In 2009, Obama White House aides and Cabinet officials spent months hammering out a framework for reform in closed-door talks with Senate Majority Leader Harry Reid (D-Nev.). But Reid’s vote counters saw a difficult midterm election on the horizon and couldn’t get enough Senate Democrats to get on board; the effort never saw the light of day.
Any new effort to pass immigration bills will face similar head winds. Democratic vote counters say that at least seven senators on their side who represent states with few Latino voters are reluctant to vote on the issue. Several Senate Republicans who have supported reform efforts in the past, including Lamar Alexander of Tennessee and Lindsey Graham of South Carolina, are up for reelection in 2014 and could face primary challenges if they stray too far from party orthodoxy.
The outlook in the Republican-controlled House is even tougher.
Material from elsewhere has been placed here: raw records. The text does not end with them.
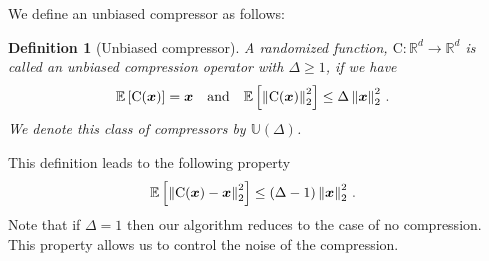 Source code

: \documentclass[twoside]{article}
\newtheorem{definition}{Definition}
\begin{document}
We define an unbiased compressor as follows:
\begin{definition}[Unbiased compressor]\label{def:unbiased}
A randomized function, $\text{C}:\mathbb{R}^{d}\rightarrow\mathbb{R}^{d}$ is called an unbiased compression operator with $\Delta\geq 1$, if we have 
\begin{align}\notag
\mathbb{E}\left[\text{C}(\boldsymbol{x})\right]&=\boldsymbol{x}\nonumber \quad \textrm{and} \quad    \mathbb{E}\left[\left\|\text{C}(\boldsymbol{x})\right\|^2_2\right] \leq \Delta\left\|\boldsymbol{x}\right\|^2_2\notag \, .
\end{align}
We denote this class of compressors by $\mathbb{U}(\Delta)$.
\end{definition}
This definition leads to the following property 
\begin{align}\notag
    \mathbb{E}\left[\left\|\text{C}(\boldsymbol{x})-\boldsymbol{x}\right\|^2_2\right]&\leq \left(\Delta-1\right)\left\|\boldsymbol{x}\right\|^2_2\, .
\end{align}
Note that if $\Delta=1$ then our algorithm reduces to the case of no compression. 
This property allows us to control the noise of the compression.
\end{document}
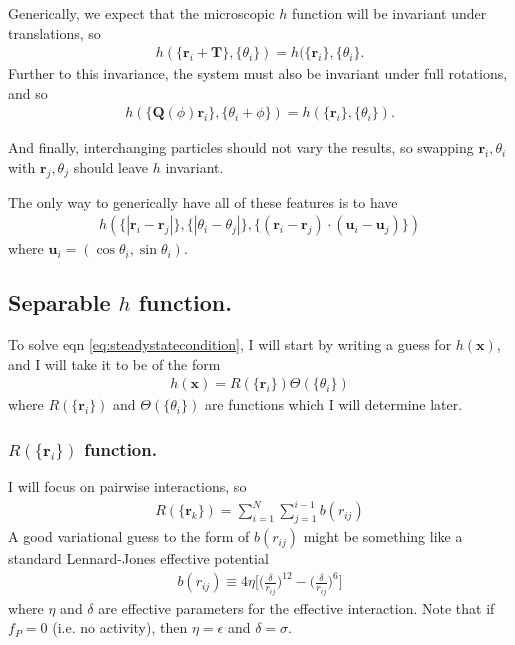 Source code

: \documentclass{article}
\begin{document}
Generically, we expect that the microscopic $h$ function will be invariant under translations,
so
\begin{align}
  h(\{\bm{r}_i+\bm{T}\},\{\theta_i\}) = h(\{\bm{r}_i\},\{\theta_i\}.
\end{align}
Further to this invariance, the system must also be invariant
under full rotations, and so
\begin{align}
  h(\{\bm{Q}(\phi)\bm{r}_i\},\{\theta_i+\phi\})
  =h(\{\bm{r}_i\},\{\theta_i\}).
\end{align}

And finally, interchanging particles should not vary the results, so swapping $\bm{r}_i,\theta_i$
with $\bm{r}_j,\theta_j$ should leave $h$ invariant.

The only way to generically have all of these features is to have
\begin{align}
  h(\{|\bm{r}_i-\bm{r}_j|\},\{|\theta_i-\theta_j|\},
  \{(\bm{r}_i-\bm{r}_j)\cdot(\bm{u}_i-\bm{u}_j)\})
\end{align}
where $\bm{u}_i = (\cos\theta_i,\sin\theta_i)$.

\subsection{Separable $h$ function.}

To solve eqn \ref{eq:steadystatecondition}, I will start by writing a guess for $h(\bm{x})$, and I
will take it to be of the form
\begin{align}\label{eq:hgeneric}
  h(\bm{x})=R(\{\bm{r}_i\})\Theta(\{\theta_i\})
\end{align}
where $R(\{\bm{r}_i\})$ and $\Theta(\{\theta_i\})$ are functions which I will determine later.

\subsubsection{$R(\{\bm{r}_i\})$ function.}

I will focus on pairwise interactions, so
\begin{align}
  R(\{\bm{r}_k\})= \sum_{i=1}^N\sum_{j=1}^{i-1}b(r_{ij})
\end{align}
A good variational guess to the form of $b(r_{ij})$ might be something like a standard
Lennard-Jones effective potential
\begin{align}
  b(r_{ij})\equiv 4\eta\bigg[\bigg(\frac{\delta}{r_{ij}}\bigg)^{12}-
  \bigg(\frac{\delta}{r_{ij}}\bigg)^6\bigg]
\end{align}
where $\eta$ and $\delta$ are effective parameters for the effective interaction. Note that if
$f_P=0$ (i.e. no activity), then $\eta=\epsilon$ and $\delta=\sigma$.
\end{document}
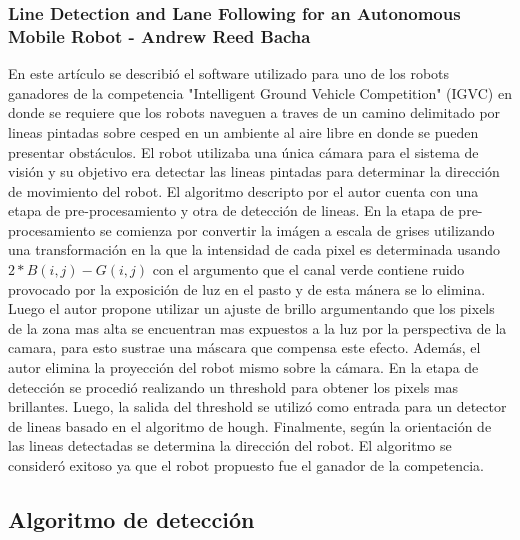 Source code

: 	\subsubsection{Line Detection and Lane Following for an Autonomous Mobile Robot - Andrew Reed Bacha}
	En este artículo se describió el software utilizado para uno de los robots ganadores de la competencia "Intelligent Ground Vehicle Competition" (IGVC) en donde se requiere que los robots naveguen  a traves de un camino delimitado por lineas pintadas sobre cesped en un ambiente al aire libre en donde se pueden presentar obstáculos. El robot utilizaba una única cámara para el sistema de visión y su objetivo era detectar las lineas pintadas 
para determinar la dirección de movimiento del robot. El algoritmo descripto por el autor cuenta con una etapa de pre-procesamiento y otra de detección de lineas. En la etapa de pre-procesamiento se comienza por convertir la imágen a escala de grises utilizando una transformación en la que la intensidad de cada pixel es determinada usando $2*B(i,j) - G(i,j)$ con el argumento que el canal verde contiene ruido provocado por la exposición de luz en el pasto y de esta mánera se lo elimina. Luego el autor propone utilizar un ajuste de brillo argumentando que los pixels de la zona mas alta se encuentran mas expuestos a la luz por la perspectiva de la camara, para esto sustrae una máscara que compensa este efecto. Además, el autor elimina la proyección del robot mismo sobre la cámara. En la etapa de detección se procedió realizando un threshold para obtener los pixels mas brillantes. Luego, la salida del threshold se utilizó como entrada para un detector de lineas basado en el algoritmo de hough. Finalmente, según la orientación de las lineas detectadas se determina la dirección del robot. El algoritmo se consideró exitoso ya que el robot propuesto fue el ganador de la competencia.


	
\subsection{Algoritmo de detección}
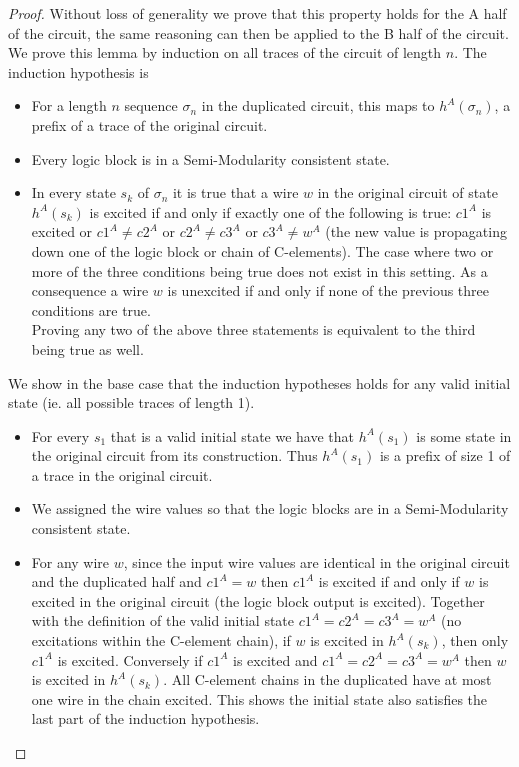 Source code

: \documentclass[12pt]{report}
\begin{document}
\begin{proof}
Without loss of generality we prove that this property holds for the A half of the circuit, the same reasoning can then be applied to the B half of the circuit.  We prove this lemma by induction on all traces of the circuit of length $n$.  The induction hypothesis is
\begin{itemize}
\item For a length $n$ sequence $\sigma_n$ in the duplicated circuit, this maps to $h^{A}(\sigma_n)$, a prefix of a trace of the original circuit.
\item Every logic block is in a Semi-Modularity consistent state.  %
\item In every state $s_k$ of $\sigma_n$ it is true that a wire $w$ in the original circuit of state $h^A(s_k)$ is excited if and only if exactly one of the following is true: $c1^A$ is excited or $c1^{A}\neq c2^{A}$ or $c2^{A}\neq c3^A$ or $c3^{A}\neq w^A$ (the new value is propagating down one of the logic block or chain of C-elements).  The case where two or more of the three conditions being true does not exist in this setting.  As a consequence a wire $w$ is unexcited if and only if none of the previous three conditions are true. \\
Proving any two of the above three statements is equivalent to the third being true as well.%
\end{itemize}
We show in the base case that the induction hypotheses holds for any valid initial state (ie. all possible traces of length 1). 
\begin{itemize}
\item For every $s_1$ that is a valid initial state we have that $h^A(s_1)$ is some state in the original circuit from its construction.  Thus $h^A(s_1)$ is a prefix of size 1 of a trace in the original circuit.  
\item We assigned the wire values so that the logic blocks are in a Semi-Modularity consistent state.  
\item For any wire $w$, since the input wire values are identical in the original circuit and the duplicated half and $c1^A=w$ then $c1^A$ is excited if and only if $w$ is excited in the original circuit (the logic block output is excited).  Together with the definition of the valid initial state $c1^A=c2^A=c3^A=w^A$ (no excitations within the C-element chain), if $w$ is excited in $h^A(s_k)$, then only $c1^A$ is excited.  Conversely if $c1^A$ is excited and $c1^A=c2^A=c3^A=w^A$ then $w$ is excited in $h^A(s_k)$.  All C-element chains in the duplicated have at most one wire in the chain excited. This shows the initial state also satisfies the last part of the induction hypothesis.    %
\end{itemize}


\end{proof}
\end{document}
In an interview with reporters this fall, Rep. Kevin McCarthy (R-Bakersfield), the third-ranking member of the GOP leadership, said a majority could not be put together in the House for any sort of comprehensive immigration package. At best, the House would be able to pass smaller pieces of legislation tackling the less controversial aspects of immigration policy, he said.
Advocates for immigration reform say they plan to work with business groups to try to put pressure on Republicans to shift their position. The business community is "ripe" to jump into the immigration debate, said Sen. Robert Menendez (D-N.J.), citing support from a wide array of business groups including high tech, the restaurant and hotel industries and agriculture.
"If we create movement in the Senate, I do believe there are Republican members in the Senate who will work with us," he said. "Then that all gets driven and placed in the House’s court."
At the same time, Latino leaders made clear they opposed a piecemeal approach.
"We need to fix immigration reform once and for all," said Ben Monterroso, national executive director of Mi Familia Vota Education Fund, a labor-backed group that was deeply involved in registering new Latino voters in swing states.